The premise of Modigliani and Miller, that dividend policy is basically irrelevant in that if a firm is growing then an internal dividend is created and the investor may sell shares to capture this dividend, is based on the idea that in today's market fundamentals matter. They do not. Today's market is driven by central bank policy. Quantitative Easing (QE) has so altered the market and eradicated true price discovery that a simple comparison of charts -- one of a global economy that is collapsing and one of a U.S. stock market at all-time highs -- is enough to persuade any rational person that an examination of central bank balance sheets is warranted. Such an examination would uncover trillions in exposure. The Bank of Japan for instance was a top 10 holder of 90% of the Nikkei in April and has only increased its stake since then (Durden). The ECB is following suit: it began buying government bonds, then corporate bonds, and soon it may be buying stocks directly -- the final prop before Ben Bernanke's "helicopter money" is dropped in order to "save" the markets.

Dividend policy is not irrelevant -- but central banks have made it so for now; in fact, they have made any policy whatsoever irrelevant.
Traders no longer look at micro or macro: they simply front-run the Fed. A speech by Yellen causes market turmoil. If she is perceived to be too hawkish or too dovish, markets react. Discussions of a rate hike of a mere 25 basis points causes yield seekers to tremble. There is no proportionality -- the market is severely dislocated.

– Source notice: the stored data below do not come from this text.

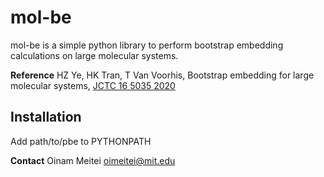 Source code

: mol-be
======
mol-be is a simple python library to perform bootstrap embedding calculations on large molecular systems.

**Reference**
HZ Ye, HK Tran, T Van Voorhis, Bootstrap embedding for large molecular systems, [JCTC 16 5035 2020](https://doi.org/10.1021/acs.jctc.0c00438)

## Installation
Add path/to/pbe to PYTHONPATH 

**Contact** Oinam Meitei oimeitei@mit.edu

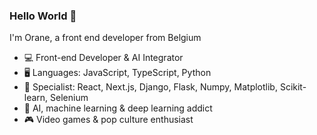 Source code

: ### Hello World 👋
I'm Orane, a front end developer from Belgium 

- 💻 Front-end Developer & AI Integrator
- 🖥️ Languages: JavaScript, TypeScript, Python
- 🚀 Specialist: React, Next.js, Django, Flask, Numpy, Matplotlib, Scikit-learn, Selenium
- 🤖 AI, machine learning & deep learning addict
- 🎮 Video games & pop culture enthusiast
<!--
**helloOrane/helloOrane** is a ✨ _special_ ✨ repository because its `README.md` (this file) appears on your GitHub profile.

Here are some ideas to get you started:

- 🔭 I’m currently working on ...
- 🌱 I’m currently learning ...
- 👯 I’m looking to collaborate on ...
- 🤔 I’m looking for help with ...
- 💬 Ask me about ...
- 📫 How to reach me: ...
- 😄 Pronouns: ...
- ⚡ Fun fact: ...
-->
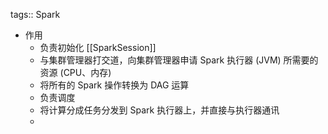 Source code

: tags:: Spark

- 作用
	- 负责初始化 [[SparkSession]]
	- 与集群管理器打交道，向集群管理器申请 Spark 执行器 (JVM) 所需要的资源 (CPU、内存)
	- 将所有的 Spark 操作转换为 DAG 运算
	- 负责调度
	- 将计算分成任务分发到 Spark 执行器上，并直接与执行器通讯
	- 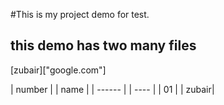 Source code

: #This is my project demo for test.
## this demo has two many files
[zubair]["google.com"]

| number | | name  |
| ------ | | ----  |
| 01     | | zubair|  


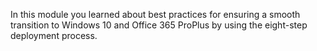 
In this module you learned about best practices for ensuring a smooth transition to Windows 10 and Office 365 ProPlus by using the eight-step deployment process.

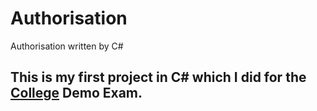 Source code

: # Authorisation
Authorisation written by C#

## This is my first project in C# which I did for the [College](https://kait20.mskobr.ru/) Demo Exam. 


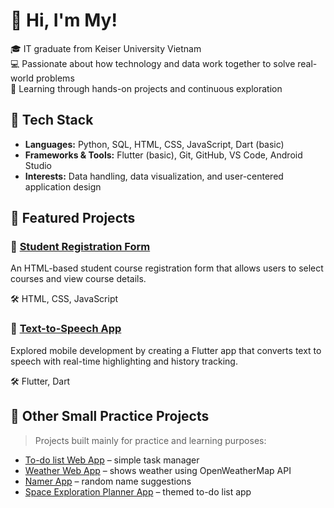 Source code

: # 👋 Hi, I'm My!

🎓 IT graduate from Keiser University Vietnam  
💻 Passionate about how technology and data work together to solve real-world problems  
🌱 Learning through hands-on projects and continuous exploration

## 🔧 Tech Stack
- **Languages:** Python, SQL, HTML, CSS, JavaScript, Dart (basic)
- **Frameworks & Tools:** Flutter (basic), Git, GitHub, VS Code, Android Studio  
- **Interests:** Data handling, data visualization, and user-centered application design

## 🚀 Featured Projects

### 📌 [Student Registration Form](https://github.com/diemmy-maingoc/student-registration-form)
An HTML-based student course registration form that allows users to select courses and view course details.  

🛠️ HTML, CSS, JavaScript

### 📌 [Text-to-Speech App](https://github.com/diemmy-maingoc/text-to-speech-app)
Explored mobile development by creating a Flutter app that converts text to speech with real-time highlighting and history tracking.  

🛠️ Flutter, Dart

## 🧪 Other Small Practice Projects
> Projects built mainly for practice and learning purposes:

- [To-do list Web App](https://github.com/diemmy-maingoc/To-do-list-web-app) – simple task manager  
- [Weather Web App](https://github.com/diemmy-maingoc/Weather-web-app) – shows weather using OpenWeatherMap API  
- [Namer App](https://github.com/diemmy-maingoc/namer_app) – random name suggestions  
- [Space Exploration Planner App](https://github.com/diemmy-maingoc/Space-exploration-planner-app) – themed to-do list app

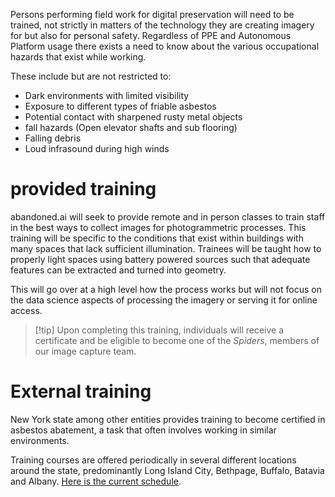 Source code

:Persons performing field work for digital preservation will need to be trained, not strictly in matters of the technology they are creating imagery for but also for personal safety.
Regardless of PPE and Autonomous Platform usage there exists a need to know about the various occupational hazards that exist while working.

These include but are not restricted to:
- Dark environments with limited visibility
- Exposure to different types of friable asbestos
- Potential contact with sharpened rusty metal objects
- fall hazards (Open elevator shafts and sub flooring)
- Falling debris
- Loud infrasound during high winds

# provided training

abandoned.ai will seek to provide remote and in person classes to train staff in the best ways to collect images for photogrammetric processes. This training will be specific to the conditions that exist within buildings with many spaces that lack sufficient illumination. Trainees will be taught how to properly light spaces using battery powered sources such that adequate features can be extracted and turned into geometry.

This will go over at a high level how the process works but will not focus on the data science aspects of processing the imagery or serving it for online access.

> [!tip] Upon completing this training, individuals will receive a certificate and be eligible to become one of the *Spiders*, members of our image capture team.

# External training

New York state among other entities provides training to become certified in asbestos abatement, a task that often involves working in similar environments.

Training courses are offered periodically in several different locations around the state, predominantly Long Island City, Bethpage, Buffalo, Batavia and Albany. [Here is the current schedule](https://www.health.ny.gov/environmental/indoors/asbestos/course.htm). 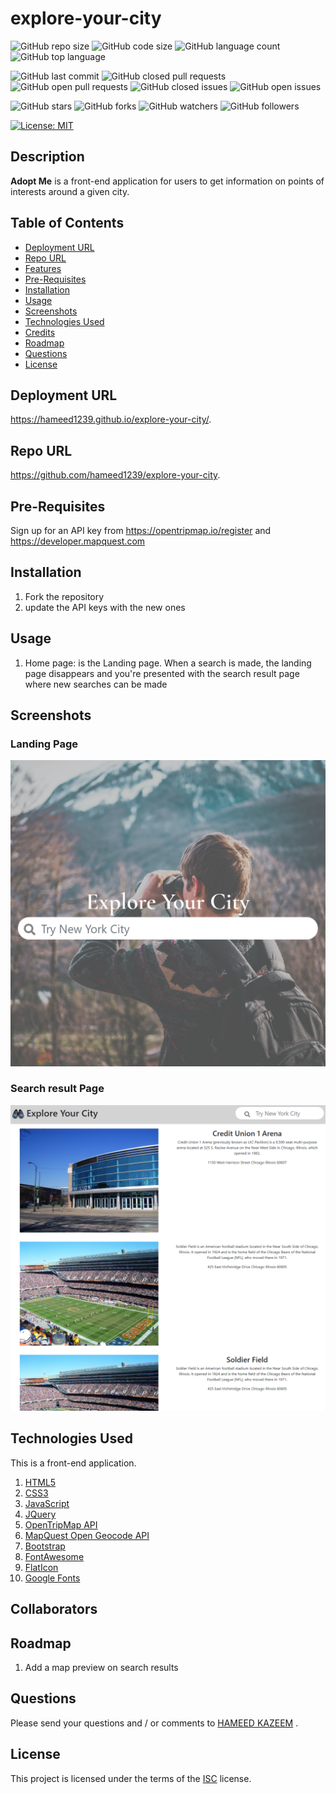 # explore-your-city

![GitHub repo size](https://img.shields.io/github/repo-size/hameed1239/explore-your-city?style=plastic)
![GitHub code size](https://img.shields.io/github/languages/code-size/hameed1239/explore-your-city?style=plastic)
![GitHub language count](https://img.shields.io/github/languages/count/hameed1239/explore-your-city?style=plastic)
![GitHub top language](https://img.shields.io/github/languages/top/hameed1239/explore-your-city?style=plastic)

![GitHub last commit](https://img.shields.io/github/last-commit/hameed1239/explore-your-city?style=plastic)
![GitHub closed pull requests](https://img.shields.io/github/issues-pr-closed-raw/hameed1239/explore-your-city?color=green&style=plastic)
![GitHub open pull requests](https://img.shields.io/github/issues-pr-raw/hameed1239/explore-your-city?color=red&style=plastic)
![GitHub closed issues](https://img.shields.io/github/issues-closed-raw/hameed1239/explore-your-city?color=green&style=plastic)
![GitHub open issues](https://img.shields.io/github/issues-raw/hameed1239/explore-your-city?color=red&style=plastic)

![GitHub stars](https://img.shields.io/github/stars/hameed1239/explore-your-city?style=social)
![GitHub forks](https://img.shields.io/github/forks/hameed1239/explore-your-city?style=social)
![GitHub watchers](https://img.shields.io/github/watchers/hameed1239/explore-your-city?style=social)
![GitHub followers](https://img.shields.io/github/followers/hameed1239?style=social)

[![License: MIT](https://img.shields.io/badge/License-ISC-yellow.svg)](https://opensource.org/licenses/ISC)

## Description

**Adopt Me** is a front-end application for users to get information on points of interests around a given city.

## Table of Contents

- [Deployment URL](#Deployment-URL)
- [Repo URL](#Repo-URL)
- [Features](#Features)
- [Pre-Requisites](#Pre-Requisites)
- [Installation](#Installation)
- [Usage](#Usage)
- [Screenshots](#Screenshots)
- [Technologies Used](#Technologies-Used)
- [Credits](#Credits)
- [Roadmap](#Roadmap)
- [Questions](#Questions)
- [License](#License)

## Deployment URL

https://hameed1239.github.io/explore-your-city/.

## Repo URL

https://github.com/hameed1239/explore-your-city.

## Pre-Requisites

Sign up for an API key from 
https://opentripmap.io/register
and
https://developer.mapquest.com

## Installation

1. Fork the repository
2. update the API keys with the new ones

## Usage

1. Home page: is the Landing page. When a search is made, the landing page disappears and you're presented with the search result page where new searches can be made

## Screenshots

### Landing Page

![Home Page](assets/images/landing.PNG)

### Search result Page

![Search result Page](assets/images/search-result.PNG)

## Technologies Used

This is a front-end application.

1. [HTML5](https://www.w3schools.com/html/)
1. [CSS3](https://www.w3schools.com/css/)
1. [JavaScript](https://www.w3schools.com/js)
1. [JQuery](https://api.jquery.com/)
1. [OpenTripMap API](https://opentripmap.io/docs)
1. [MapQuest Open Geocode API](https://www.npmjs.com/package/express)
1. [Bootstrap](https://getbootstrap.com/docs/5.0/getting-started/introduction/)
1. [FontAwesome](https://fontawesome.com/)
1. [FlatIcon](https://www.flaticon.com/)
1. [Google Fonts](https://fonts.google.com/)

## Collaborators


## Roadmap

1. Add a map preview on search results

## Questions

Please send your questions and / or comments to [HAMEED KAZEEM](https://github.com/hameed1239/)  .

## License

This project is licensed under the terms of the [ISC](https://opensource.org/licenses/ISC) license.
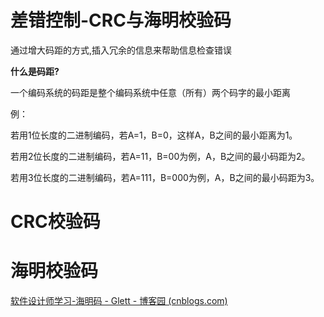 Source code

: # 差错控制-CRC与海明校验码

通过增大码距的方式,插入冗余的信息来帮助信息检查错误



**什么是码距?**

一个编码系统的码距是整个编码系统中任意（所有）两个码字的最小距离

例：

若用1位长度的二进制编码，若A=1，B=0，这样A，B之间的最小距离为1。

若用2位长度的二进制编码，若A=11，B=00为例，A，B之间的最小码距为2。

若用3位长度的二进制编码，若A=111，B=000为例，A，B之间的最小码距为3。






# CRC校验码







# 海明校验码

[软件设计师学习-海明码 - Glett - 博客园 (cnblogs.com)](https://www.cnblogs.com/glett/p/17747771.html)

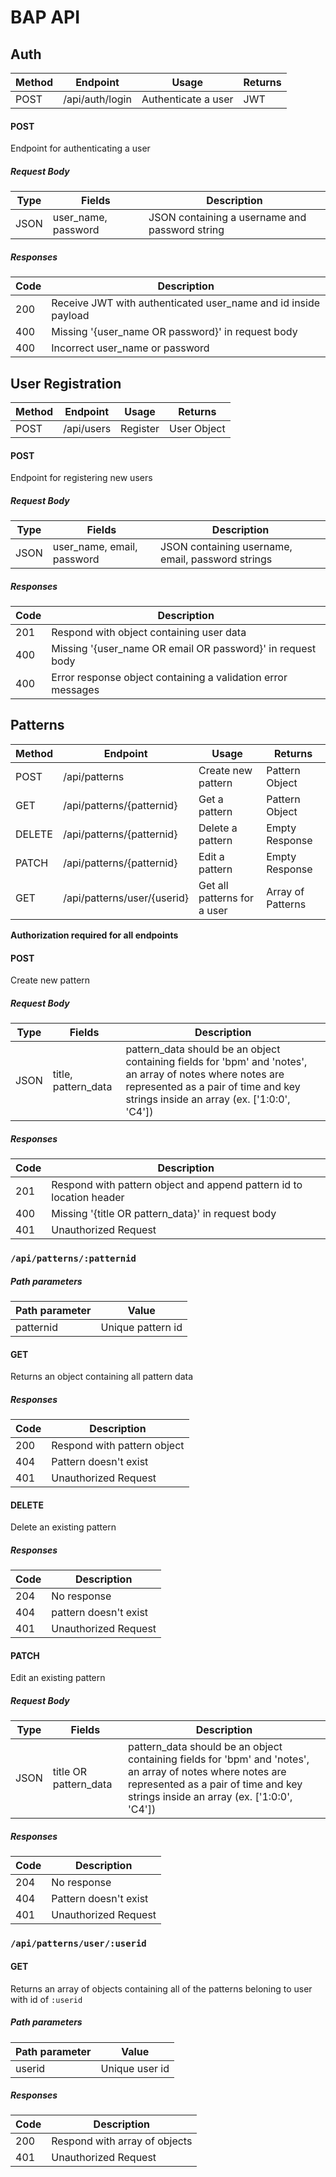 # BAP API

## Auth

| Method | Endpoint        | Usage               | Returns |
| ------ | --------------- | ------------------- | ------- |
| POST   | /api/auth/login | Authenticate a user | JWT     |

#### POST

Endpoint for authenticating a user

##### Request Body

| Type | Fields              | Description                                    |
| ---- | ------------------- | ---------------------------------------------- |
| JSON | user_name, password | JSON containing a username and password string |

##### Responses

| Code | Description                                                    |
| ---- | -------------------------------------------------------------- |
| 200  | Receive JWT with authenticated user_name and id inside payload |
| 400  | Missing '{user_name OR password}' in request body              |
| 400  | Incorrect user_name or password                                |

## User Registration

| Method | Endpoint   | Usage    | Returns     |
| ------ | ---------- | -------- | ----------- |
| POST   | /api/users | Register | User Object |

#### POST

Endpoint for registering new users

##### Request Body

| Type | Fields                     | Description                                       |
| ---- | -------------------------- | ------------------------------------------------- |
| JSON | user_name, email, password | JSON containing username, email, password strings |

##### Responses

| Code | Description                                                  |
| ---- | ------------------------------------------------------------ |
| 201  | Respond with object containing user data                     |
| 400  | Missing '{user_name OR email OR password}' in request body   |
| 400  | Error response object containing a validation error messages |

## Patterns

| Method | Endpoint                    | Usage                       | Returns           |
| ------ | --------------------------- | --------------------------- | ----------------- |
| POST   | /api/patterns               | Create new pattern          | Pattern Object    |
| GET    | /api/patterns/{patternid}   | Get a pattern               | Pattern Object    |
| DELETE | /api/patterns/{patternid}   | Delete a pattern            | Empty Response    |
| PATCH  | /api/patterns/{patternid}   | Edit a pattern              | Empty Response    |
| GET    | /api/patterns/user/{userid} | Get all patterns for a user | Array of Patterns |

**Authorization required for all endpoints**

#### POST

Create new pattern

##### Request Body

| Type | Fields              | Description                                                                                                                                                                                     |
| ---- | ------------------- | ----------------------------------------------------------------------------------------------------------------------------------------------------------------------------------------------- |
| JSON | title, pattern_data | pattern_data should be an object containing fields for 'bpm' and 'notes', an array of notes where notes are represented as a pair of time and key strings inside an array (ex. ['1:0:0', 'C4']) |

##### Responses

| Code | Description                                                          |
| ---- | -------------------------------------------------------------------- |
| 201  | Respond with pattern object and append pattern id to location header |
| 400  | Missing '{title OR pattern_data}' in request body                    |
| 401  | Unauthorized Request                                                 |

### `/api/patterns/:patternid`

##### Path parameters

| Path parameter | Value             |
| -------------- | ----------------- |
| patternid      | Unique pattern id |

#### GET

Returns an object containing all pattern data

##### Responses

| Code | Description                 |
| ---- | --------------------------- |
| 200  | Respond with pattern object |
| 404  | Pattern doesn't exist       |
| 401  | Unauthorized Request        |

#### DELETE

Delete an existing pattern

##### Responses

| Code | Description           |
| ---- | --------------------- |
| 204  | No response           |
| 404  | pattern doesn't exist |
| 401  | Unauthorized Request  |

#### PATCH

Edit an existing pattern

##### Request Body

| Type | Fields                | Description                                                                                                                                                                                     |
| ---- | --------------------- | ----------------------------------------------------------------------------------------------------------------------------------------------------------------------------------------------- |
| JSON | title OR pattern_data | pattern_data should be an object containing fields for 'bpm' and 'notes', an array of notes where notes are represented as a pair of time and key strings inside an array (ex. ['1:0:0', 'C4']) |

##### Responses

| Code | Description           |
| ---- | --------------------- |
| 204  | No response           |
| 404  | Pattern doesn't exist |
| 401  | Unauthorized Request  |

### `/api/patterns/user/:userid`

#### GET

Returns an array of objects containing all of the
patterns beloning to user with id of `:userid`

##### Path parameters

| Path parameter | Value          |
| -------------- | -------------- |
| userid         | Unique user id |

##### Responses

| Code | Description                   |
| ---- | ----------------------------- |
| 200  | Respond with array of objects |
| 401  | Unauthorized Request          |
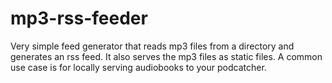 # mp3-rss-feeder
Very simple feed generator that reads mp3 files from a directory and generates an rss feed. It also serves the mp3 files as static files. A common use case is for locally serving audiobooks to your podcatcher.
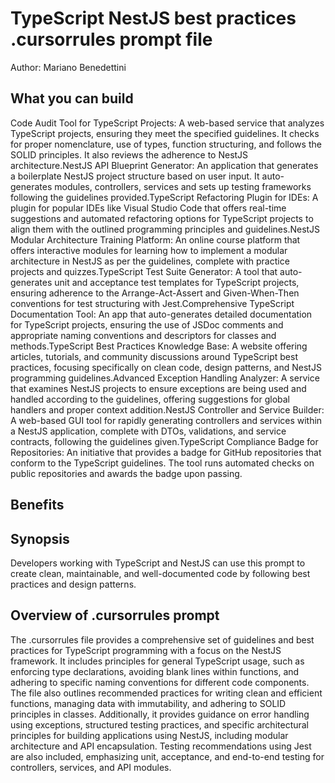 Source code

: # TypeScript NestJS best practices .cursorrules prompt file

Author: Mariano Benedettini

## What you can build
Code Audit Tool for TypeScript Projects: A web-based service that analyzes TypeScript projects, ensuring they meet the specified guidelines. It checks for proper nomenclature, use of types, function structuring, and follows the SOLID principles. It also reviews the adherence to NestJS architecture.NestJS API Blueprint Generator: An application that generates a boilerplate NestJS project structure based on user input. It auto-generates modules, controllers, services and sets up testing frameworks following the guidelines provided.TypeScript Refactoring Plugin for IDEs: A plugin for popular IDEs like Visual Studio Code that offers real-time suggestions and automated refactoring options for TypeScript projects to align them with the outlined programming principles and guidelines.NestJS Modular Architecture Training Platform: An online course platform that offers interactive modules for learning how to implement a modular architecture in NestJS as per the guidelines, complete with practice projects and quizzes.TypeScript Test Suite Generator: A tool that auto-generates unit and acceptance test templates for TypeScript projects, ensuring adherence to the Arrange-Act-Assert and Given-When-Then conventions for test structuring with Jest.Comprehensive TypeScript Documentation Tool: An app that auto-generates detailed documentation for TypeScript projects, ensuring the use of JSDoc comments and appropriate naming conventions and descriptors for classes and methods.TypeScript Best Practices Knowledge Base: A website offering articles, tutorials, and community discussions around TypeScript best practices, focusing specifically on clean code, design patterns, and NestJS programming guidelines.Advanced Exception Handling Analyzer: A service that examines NestJS projects to ensure exceptions are being used and handled according to the guidelines, offering suggestions for global handlers and proper context addition.NestJS Controller and Service Builder: A web-based GUI tool for rapidly generating controllers and services within a NestJS application, complete with DTOs, validations, and service contracts, following the guidelines given.TypeScript Compliance Badge for Repositories: An initiative that provides a badge for GitHub repositories that conform to the TypeScript guidelines. The tool runs automated checks on public repositories and awards the badge upon passing.

## Benefits


## Synopsis
Developers working with TypeScript and NestJS can use this prompt to create clean, maintainable, and well-documented code by following best practices and design patterns.

## Overview of .cursorrules prompt
The .cursorrules file provides a comprehensive set of guidelines and best practices for TypeScript programming with a focus on the NestJS framework. It includes principles for general TypeScript usage, such as enforcing type declarations, avoiding blank lines within functions, and adhering to specific naming conventions for different code components. The file also outlines recommended practices for writing clean and efficient functions, managing data with immutability, and adhering to SOLID principles in classes. Additionally, it provides guidance on error handling using exceptions, structured testing practices, and specific architectural principles for building applications using NestJS, including modular architecture and API encapsulation. Testing recommendations using Jest are also included, emphasizing unit, acceptance, and end-to-end testing for controllers, services, and API modules.

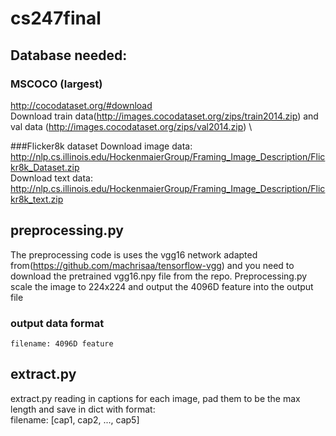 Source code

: # cs247final

## Database needed:
### MSCOCO (largest)
http://cocodataset.org/#download \
Download train data(http://images.cocodataset.org/zips/train2014.zip) and val data (http://images.cocodataset.org/zips/val2014.zip) \

###Flicker8k dataset
Download image data: http://nlp.cs.illinois.edu/HockenmaierGroup/Framing_Image_Description/Flickr8k_Dataset.zip \
Download text data: http://nlp.cs.illinois.edu/HockenmaierGroup/Framing_Image_Description/Flickr8k_text.zip

## preprocessing.py
The preprocessing code is uses the vgg16 network adapted from(https://github.com/machrisaa/tensorflow-vgg) and you need to download the pretrained vgg16.npy file from the repo.
Preprocessing.py scale the image to 224x224 and output the 4096D feature into the output file
### output data format
	filename: 4096D feature
## extract.py
extract.py reading in captions for each image, pad them to be the max length and save in dict with format: \
	filename: [cap1, cap2, ..., cap5]

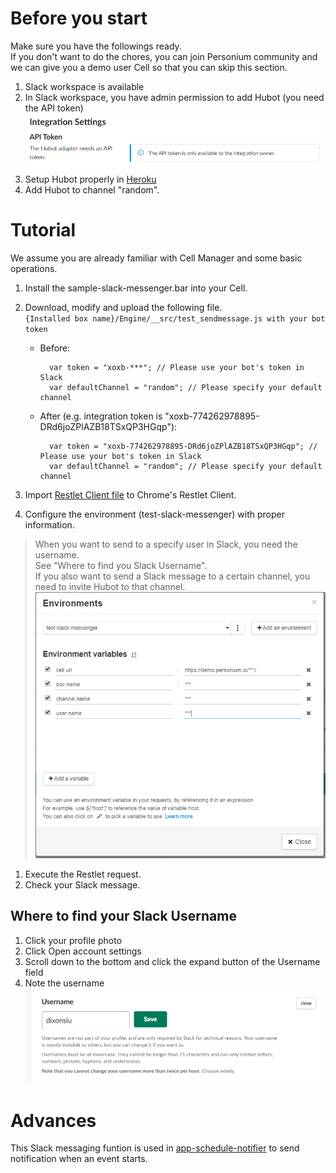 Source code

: # Before you start  
Make sure you have the followings ready.  
If you don't want to do the chores, you can join Personium community and we can give you a demo user Cell so that you can skip this section.  

1. Slack workspace is available  
1. In Slack workspace, you have admin permission to add Hubot (you need the API token)  
![](images/slack-hubot-integration-token.png)  
1. Setup Hubot properly in [Heroku](https://www.heroku.com/)  
1. Add Hubot to channel "random".  

# Tutorial  
We assume you are already familiar with Cell Manager and some basic operations.  

1. Install the sample-slack-messenger.bar into your Cell.  
1. Download, modify and upload the following file.  
`{Installed box name}/Engine/__src/test_sendmessage.js with your bot token`  

    - Before:   

            var token = "xoxb-***"; // Please use your bot's token in Slack
            var defaultChannel = "random"; // Please specify your default channel

    - After (e.g. integration token is "xoxb-774262978895-DRd6joZPlAZB18TSxQP3HGqp"):  

            var token = "xoxb-774262978895-DRd6joZPlAZB18TSxQP3HGqp"; // Please use your bot's token in Slack
            var defaultChannel = "random"; // Please specify your default channel

1. Import [Restlet Client file](bin/RestletClient.json) to Chrome's Restlet Client.  

1. Configure the environment (test-slack-messenger) with proper information.  
> When you want to send to a specify user in Slack, you need the username.  
See "Where to find you Slack Username".  
> If you also want to send a Slack message to a certain channel, you need to invite Hubot to that channel.  
![](images/restlet-client-environments.png)  

1. Execute the Restlet request.  
1. Check your Slack message.  

## Where to find your Slack Username  
1. Click your profile photo  
1. Click Open account settings  
1. Scroll down to the bottom and click the expand button of the Username field  
1. Note the username
![](images/slack-username.png)

# Advances  
This Slack messaging funtion is used in [app-schedule-notifier](https://github.com/personium/app-schedule-notifier) to send notification when an event starts.  
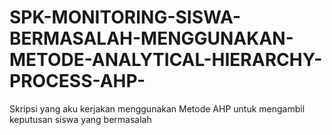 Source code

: # SPK-MONITORING-SISWA-BERMASALAH-MENGGUNAKAN-METODE-ANALYTICAL-HIERARCHY-PROCESS-AHP-
Skripsi yang aku kerjakan menggunakan Metode  AHP untuk mengambil keputusan siswa yang bermasalah
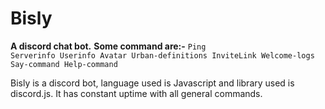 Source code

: Bisly
=====
<b>A discord chat bot.</b>
<b>Some command are:-</b>
<code>Ping
Serverinfo
Userinfo
Avatar
Urban-definitions
InviteLink
Welcome-logs
Say-command
Help-command</code>
<p>Bisly is a discord bot, language used is Javascript and library used is discord.js. It has constant uptime with all general commands.</p>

Had dividend policy been allowed to serve as the basis for how investors invest, we could be seeing an altogether different story. It would be a story of companies rising and falling -- instead of simply rising -- no matter whether they are showing growth or not. TSLA is burning cash at an obscene rate -- yet it is bought up by the market as though it were a "growth" stock. AMZN loses money on every transaction in its ecommerce (it makes money in its cloud services -- but this is not its core business) -- yet it has a P/E ration over 100. AAPL borrows money to boost its dividend -- suggesting that even in this dislocated market, dividends matter. Apple, in other words, prefers to attract the bird-in-the-hand….....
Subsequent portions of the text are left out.